平均試合時間が大幅に短縮化された。約2時間40分となったのは、1984年以来初。

試合ごとの盗塁試行率が上昇。

こうした取り組みによって、年間約6460万人(2022年)だった球場への来場者数が約7070万人(2023年)となり、9.6%増加した。また来場者のみならず、テレビでの試合の視聴率の向上や、デジタルプラットフォーム上での顧客との接点の増加も実現した。

前年比9.6%増と、過去約30年間で最大の伸び率となった。

変革の3つの心得

来場者数の増加には、他にも要因がある。

まず前提として、なぜルール改定という変革を実現できたのか。特に伝統ある組織であれば逆風が強くなりがちだ。MLBはどんなことを心がけて、変革を推し進めてきたのだろうか。クリス氏はその心得を3つ挙げる。

クリス氏はMLBでのイノベーションが成功した要因を3つ挙げる。

「ひとつに、顧客やファンの声を聞くことです」とクリス氏。ただ自社が成功すると思う変革をするのではなく、顧客やファンに彼らが求めていることを聞き、それに結果として応えられるようにデザインをすることが重要だと指摘する。

二つ目は、「大きな変革を正しく確実に行うためには、事前に頻繁にテストをすることが必要だ」ということ。

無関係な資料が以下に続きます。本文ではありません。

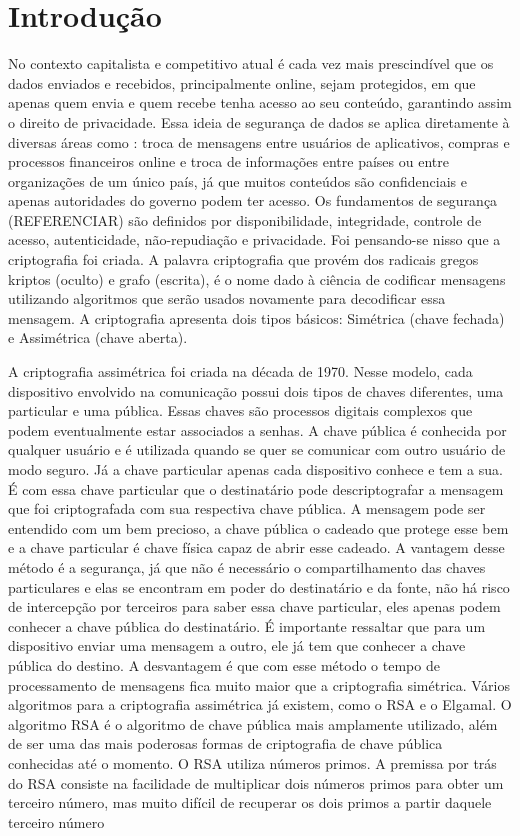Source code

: \chapter{Introdução}

No contexto capitalista e competitivo atual é cada vez mais prescindível que os dados enviados e recebidos, principalmente online, sejam protegidos, em que apenas quem envia e quem recebe tenha acesso ao seu conteúdo, garantindo assim o direito de privacidade. Essa ideia de segurança de dados se aplica diretamente à diversas áreas como : troca de mensagens entre usuários de aplicativos, compras e processos financeiros online e troca de informações entre países ou entre organizações de um único país, já que muitos conteúdos são confidenciais e apenas autoridades do governo podem ter acesso.  Os fundamentos de segurança (REFERENCIAR) são definidos por disponibilidade, integridade, controle de acesso, autenticidade, não-repudiação e privacidade. Foi pensando-se nisso que a criptografia foi criada. A palavra criptografia que provém dos radicais gregos kriptos (oculto) e grafo (escrita), é o nome dado à ciência de codificar mensagens utilizando algoritmos que serão usados novamente para decodificar essa mensagem. A criptografia apresenta dois tipos básicos: Simétrica (chave fechada) e Assimétrica (chave aberta).

A criptografia assimétrica foi criada na década de 1970. Nesse modelo, cada dispositivo envolvido na comunicação possui dois tipos de chaves diferentes, uma particular e uma pública. Essas chaves são processos digitais complexos que podem eventualmente estar associados a senhas. A chave pública é conhecida por qualquer usuário e é utilizada quando se quer se comunicar com outro usuário de modo seguro. Já a chave particular apenas cada dispositivo conhece e tem a sua. É com essa chave particular que o destinatário pode descriptografar a mensagem que foi criptografada com sua respectiva chave pública. A mensagem pode ser entendido com um bem precioso, a chave pública o cadeado que protege esse bem e a chave particular é chave física capaz de abrir esse cadeado. A vantagem desse método é a segurança, já que não é necessário o compartilhamento das chaves particulares e elas se encontram em poder do destinatário e da fonte, não há risco de intercepção por terceiros para saber essa chave particular, eles apenas podem conhecer a chave pública do destinatário. É importante ressaltar que para um dispositivo enviar uma mensagem a outro, ele já tem que conhecer a chave pública do destino.  A desvantagem é que com esse método o tempo de processamento de mensagens fica muito maior que a criptografia simétrica. Vários algoritmos para a criptografia assimétrica já existem, como o RSA e o Elgamal. O algoritmo RSA é o algoritmo de chave pública mais amplamente utilizado, além de ser uma das mais poderosas formas de criptografia de chave pública conhecidas até o momento. O RSA utiliza números primos. A premissa por trás do RSA consiste na facilidade de multiplicar dois números primos para obter um terceiro número, mas muito difícil de recuperar os dois primos a partir daquele terceiro número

今回はMLBの傘下にあるマイナーリーグで、ピッチクロックの導入テストを繰り返し、そこでの結果を経て成功を革新したうえでMLBに導入したという。

そして三つ目には、ステークホルダーを教育することに時間を惜しまないこと、と挙げる。

「ルール変更の目的や、背景や理由、なぜ現場でも変革を推し進めるべきなのか。そういったことについて選手や監督、ファンと長時間コミュニケーションをとり、意図を伝えました。そのように事前に準備をしておくことで、実際に変化があった時に、ステークホルダーも受け入れの準備ができている状態になります。結果として喜んで受け入れてくれたと考えています」(クリス氏)。

鍵はデータを元にした顧客体験のパーソナライズ化

先述の試合時間の短縮化に並行して、顧客体験の刷新も図っていった。

MLBでは顧客のファーストパーティデータを収集し、顧客をより正しく理解すべく、試合をリアルタイムで追えたり好きな選手の戦果をフォローしたりできる「MLBアプリ」や、メジャーリーグの野球場を訪れる際のチケット管理のための「MLB BallParkアプリ」、MLBの試合をストリーミングできる有料の「MLB.tv」といったデジタルプロダクト、チケット購入サイト「tickets.com」などを有している。

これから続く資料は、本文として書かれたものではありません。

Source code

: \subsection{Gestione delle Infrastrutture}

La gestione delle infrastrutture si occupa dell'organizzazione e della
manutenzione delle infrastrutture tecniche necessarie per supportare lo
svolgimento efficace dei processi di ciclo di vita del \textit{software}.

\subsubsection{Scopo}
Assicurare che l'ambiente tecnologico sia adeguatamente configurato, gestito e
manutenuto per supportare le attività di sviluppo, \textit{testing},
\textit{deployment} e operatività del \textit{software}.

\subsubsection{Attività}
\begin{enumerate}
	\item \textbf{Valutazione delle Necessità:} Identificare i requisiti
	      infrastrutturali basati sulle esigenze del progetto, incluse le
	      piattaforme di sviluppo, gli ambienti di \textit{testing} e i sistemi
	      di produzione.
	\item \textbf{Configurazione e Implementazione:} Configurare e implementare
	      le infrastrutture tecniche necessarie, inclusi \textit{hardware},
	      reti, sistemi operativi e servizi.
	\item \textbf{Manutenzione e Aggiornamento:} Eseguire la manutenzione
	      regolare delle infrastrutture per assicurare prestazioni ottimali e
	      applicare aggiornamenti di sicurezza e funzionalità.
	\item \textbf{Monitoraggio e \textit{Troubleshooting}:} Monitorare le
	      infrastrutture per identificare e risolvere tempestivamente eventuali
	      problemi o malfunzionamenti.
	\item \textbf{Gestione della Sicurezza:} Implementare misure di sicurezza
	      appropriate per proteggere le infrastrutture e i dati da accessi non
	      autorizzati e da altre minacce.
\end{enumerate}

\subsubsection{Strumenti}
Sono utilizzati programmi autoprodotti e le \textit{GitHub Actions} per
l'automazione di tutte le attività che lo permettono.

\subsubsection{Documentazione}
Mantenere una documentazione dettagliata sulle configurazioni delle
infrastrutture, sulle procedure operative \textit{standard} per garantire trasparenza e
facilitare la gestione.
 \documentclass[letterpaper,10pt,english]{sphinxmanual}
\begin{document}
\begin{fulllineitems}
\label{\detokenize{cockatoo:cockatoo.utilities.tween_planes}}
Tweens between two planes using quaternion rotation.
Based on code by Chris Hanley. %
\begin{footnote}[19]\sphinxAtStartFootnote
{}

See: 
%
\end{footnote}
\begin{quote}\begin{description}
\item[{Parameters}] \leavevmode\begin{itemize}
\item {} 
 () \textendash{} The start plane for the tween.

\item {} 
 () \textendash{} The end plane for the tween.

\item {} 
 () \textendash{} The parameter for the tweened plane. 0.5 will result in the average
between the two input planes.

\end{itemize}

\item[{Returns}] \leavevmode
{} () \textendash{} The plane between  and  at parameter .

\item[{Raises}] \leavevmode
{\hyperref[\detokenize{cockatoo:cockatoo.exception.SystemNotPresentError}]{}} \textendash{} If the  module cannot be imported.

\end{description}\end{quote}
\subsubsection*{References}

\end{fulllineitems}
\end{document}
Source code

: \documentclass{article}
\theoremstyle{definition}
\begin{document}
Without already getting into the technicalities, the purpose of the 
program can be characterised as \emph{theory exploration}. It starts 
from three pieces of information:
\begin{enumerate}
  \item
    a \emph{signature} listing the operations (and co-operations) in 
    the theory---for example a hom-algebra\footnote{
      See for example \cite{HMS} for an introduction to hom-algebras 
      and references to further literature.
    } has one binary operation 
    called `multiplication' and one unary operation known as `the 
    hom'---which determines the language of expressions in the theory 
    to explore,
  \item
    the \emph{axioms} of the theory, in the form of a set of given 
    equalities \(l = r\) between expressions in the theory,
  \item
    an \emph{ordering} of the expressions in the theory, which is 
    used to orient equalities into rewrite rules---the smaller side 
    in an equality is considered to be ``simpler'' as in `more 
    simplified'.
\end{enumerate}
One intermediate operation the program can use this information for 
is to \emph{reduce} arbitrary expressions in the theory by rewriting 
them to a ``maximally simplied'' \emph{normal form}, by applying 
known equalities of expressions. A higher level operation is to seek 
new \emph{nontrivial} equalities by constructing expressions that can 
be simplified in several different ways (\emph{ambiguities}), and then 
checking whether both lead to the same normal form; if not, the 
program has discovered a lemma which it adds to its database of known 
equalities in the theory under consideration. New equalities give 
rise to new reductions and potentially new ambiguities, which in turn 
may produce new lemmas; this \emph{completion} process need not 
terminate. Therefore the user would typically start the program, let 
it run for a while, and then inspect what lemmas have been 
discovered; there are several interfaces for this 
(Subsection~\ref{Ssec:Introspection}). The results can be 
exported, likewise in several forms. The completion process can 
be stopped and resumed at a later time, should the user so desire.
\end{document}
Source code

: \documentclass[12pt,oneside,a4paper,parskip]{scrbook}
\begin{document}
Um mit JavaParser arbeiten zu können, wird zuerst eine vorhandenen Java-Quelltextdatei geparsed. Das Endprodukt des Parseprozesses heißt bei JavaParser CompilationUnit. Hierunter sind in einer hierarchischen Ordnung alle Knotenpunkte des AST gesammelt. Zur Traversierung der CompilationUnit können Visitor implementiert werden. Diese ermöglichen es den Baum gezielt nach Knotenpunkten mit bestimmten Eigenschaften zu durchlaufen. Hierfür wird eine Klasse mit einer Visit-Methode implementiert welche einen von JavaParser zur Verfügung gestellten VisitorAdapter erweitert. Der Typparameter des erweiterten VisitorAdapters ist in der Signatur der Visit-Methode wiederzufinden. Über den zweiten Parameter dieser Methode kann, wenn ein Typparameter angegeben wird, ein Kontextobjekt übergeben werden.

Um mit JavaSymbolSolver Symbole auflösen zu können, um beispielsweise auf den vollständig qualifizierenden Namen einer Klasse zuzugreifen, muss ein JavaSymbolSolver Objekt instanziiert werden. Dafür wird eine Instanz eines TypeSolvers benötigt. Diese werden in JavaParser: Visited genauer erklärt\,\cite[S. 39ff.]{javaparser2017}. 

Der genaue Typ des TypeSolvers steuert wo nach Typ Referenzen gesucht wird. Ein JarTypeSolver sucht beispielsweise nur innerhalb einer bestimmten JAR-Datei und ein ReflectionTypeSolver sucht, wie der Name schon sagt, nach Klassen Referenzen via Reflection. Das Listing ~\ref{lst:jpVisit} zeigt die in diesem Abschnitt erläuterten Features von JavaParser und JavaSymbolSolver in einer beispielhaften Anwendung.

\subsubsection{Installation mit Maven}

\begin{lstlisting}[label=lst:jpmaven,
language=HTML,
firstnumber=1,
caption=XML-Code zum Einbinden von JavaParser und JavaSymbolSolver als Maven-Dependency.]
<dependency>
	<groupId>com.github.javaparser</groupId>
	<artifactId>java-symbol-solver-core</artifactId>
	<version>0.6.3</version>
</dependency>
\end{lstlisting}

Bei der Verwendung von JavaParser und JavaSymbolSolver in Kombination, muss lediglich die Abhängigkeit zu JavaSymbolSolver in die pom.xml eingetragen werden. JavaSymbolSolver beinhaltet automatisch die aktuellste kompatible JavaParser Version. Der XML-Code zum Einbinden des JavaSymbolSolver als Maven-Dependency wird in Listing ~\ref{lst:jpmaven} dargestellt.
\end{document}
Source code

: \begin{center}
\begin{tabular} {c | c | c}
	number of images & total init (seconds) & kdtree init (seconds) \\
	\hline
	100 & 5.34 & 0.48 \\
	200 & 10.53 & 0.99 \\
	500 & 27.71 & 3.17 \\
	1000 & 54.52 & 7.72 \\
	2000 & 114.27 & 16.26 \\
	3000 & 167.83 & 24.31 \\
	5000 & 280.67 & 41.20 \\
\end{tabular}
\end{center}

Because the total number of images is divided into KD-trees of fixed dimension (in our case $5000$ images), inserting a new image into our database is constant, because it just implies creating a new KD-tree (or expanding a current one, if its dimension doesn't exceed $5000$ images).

その顧客データ基盤を元に、ここ数年は球場での体験をデジタルで底上げすべく戦略方針を転換。2017年にはデジタルチケットの利用者が14%だったのが、2023年には91%にまで浸透した。

「これにより、球場に来る人が本当はどんな方々なのか、理解が進みました。たとえば多くの報道で“ワールドシリーズの視聴者は55歳以上だろう”と言われていましたが、実際私たちの『MLV.tv』での視聴者を調べてみると平均年齢は45歳でした。また『Tickets.com』でのチケットの購入者の年齢の中央値は44歳、そして私たちの顧客データベースにおける平均年齢は41歳でした。さらに2023年に新たにMLBのファンデータベースに加わった顧客の平均年齢は36.2歳。こうした正確なデータを元に、1to1のコミュニケーションが図れるようになってきたのです」(クリス氏)。

現在では1億以上の顧客データを有している。それをベースに、Adobeの画像生成AI「Adobe Firefly」やオムニチャネルでカスタマージャーニーを統合管理できる「Adobe Jpurney Optimizer」、アクセス解析ツール「Adobe Analytics」など用いて、各顧客に合わせて体験を最適化している。

そうしたデータを元に、具体的には、次のような体験を提供している。

「まず、カート落ち(購入カートに入れたものの最終購入に至らない状態)を防ぐためのキャンペーンを自動化しました。チケットを購入しようとすると、Adobeと連携して、チケット購入と野球場への来場を勧めるメールが自動的に送信されます。また顧客データプラットフォームで、AIによるセグメンテーションを構築しました。どんなファンが最も購買意欲が高いかを把握するためにさまざまな変数を活用し、それを元にSNS広告を配信しています。結果として、通常のキャンペーンと比較して非常に効果が高まっています」とクリス氏。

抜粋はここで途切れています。